Low cost airlines sometimes have flights to destinations you maybe hadn’t considered before. Always up to try something new, I arrived in Riga, the capital city of Latvia and stayed in a very affordable AirB&B in the city centre. English is widely spoken and it only cost 12 euro to get from the airport using a Bolt (car ride service)
Split between and old and new city, we stayed the beautiful and compact old town.
Riga was settled 800 years ago and has been ruled by the Germans, Poles, Scandinavians and Russians during this time. I would recommend booking on to one of the walking tours, which will help get your bearings and a chance to learn more about the city and it’s inhabitants.
The city became rich as a Balkan trading hub and buildings like the Black Head House was built by the wealthy merchant guilds (so called because their patron saint was the dark skinned Egyptian Saint Maurice).
Local food, like a lot Eastern European countries is big on dark dense breads, potatoes and pork (vegetarian offerings are available but you might need to look around). The local pototo pancakes, served with creamy mushroom sauce was the perfect meal after being out in the cold sightseeing. (word of advice, the old town is mainly paved with sometimes uneven cobblestones, so be sure to wear flat thick soled shoes). The local drink you’ll find everywhere is called black balsam and was originally brewed as a medicine. It tastes like a cross between cough syrup and Jeager Meister and is 45% proof, and drank either in shots or cocktails and will blow your socks off.
For foodies Riga has a really excellent food market, selling local smoked fish, caviar, cheese, vegetables, sweets, pastries, bread and honey. It’s housed in old zeplin hangars close the river and you can also find places inside to have lunch
As you head to the edges of the old town you’ll some amazing Art Nouveau buildings (if you’re an architecture nerd, Riga is the place for you).
I knew very little about Riga and during conversations with some locals and visiting Lithuanians it was interesting to learn about their concerns over the current war in Ukraine. I had no idea of how badly both countries had been treated during the Stalin era. 45,000 Latvians, mainly the intelligencia and professionals were sent to Siberian gulags after the second war and the survivors were only allowed to return after Stalin’s death. Those who were able to return were kept under surveillance and forced to live 100km from main cities, meaning they could not practice their professions or gain an education.
Stalin also moved 600,000 Russians into Latvia, completely changing the demographic of the country. Currently Riga is made up of 60% people of Russian descent and 40% Latvian (in the rest of the country it’s 60% Latvian and 40% Russian). In Riga both communities live separately, living in different areas, attending separate schools etc. I got the sense that there is under lying tension between the communities.

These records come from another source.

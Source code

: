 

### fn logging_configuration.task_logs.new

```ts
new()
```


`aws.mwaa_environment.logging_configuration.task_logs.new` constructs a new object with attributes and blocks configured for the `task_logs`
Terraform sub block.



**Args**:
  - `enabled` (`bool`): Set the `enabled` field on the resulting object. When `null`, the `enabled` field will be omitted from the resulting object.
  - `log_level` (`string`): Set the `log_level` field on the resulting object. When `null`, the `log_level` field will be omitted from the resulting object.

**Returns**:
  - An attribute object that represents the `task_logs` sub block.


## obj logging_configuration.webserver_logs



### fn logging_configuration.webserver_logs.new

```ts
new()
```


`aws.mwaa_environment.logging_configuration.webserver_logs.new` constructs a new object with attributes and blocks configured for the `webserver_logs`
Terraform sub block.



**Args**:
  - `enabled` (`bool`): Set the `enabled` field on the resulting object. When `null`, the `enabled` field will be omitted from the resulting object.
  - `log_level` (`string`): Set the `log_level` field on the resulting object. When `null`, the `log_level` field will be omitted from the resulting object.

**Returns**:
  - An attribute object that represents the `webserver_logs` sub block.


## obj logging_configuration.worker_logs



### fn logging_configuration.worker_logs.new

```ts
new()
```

Both the Latvians and Lithuanians spoke about how they are sending support to Ukraine and how they’re stock piling food, fuel etc, or have escape plans in place if Ukraine is completely over run by Russian forces. It was sobering to consider the knock on effect the Ukrainian conflict was having on its neighbours, and is one of the reasons why it’s important to travel and learn a bit more about the world and what’s happening in it. . Despite this I would encourage anyone to visit the city, it’s a beautiful place with great people.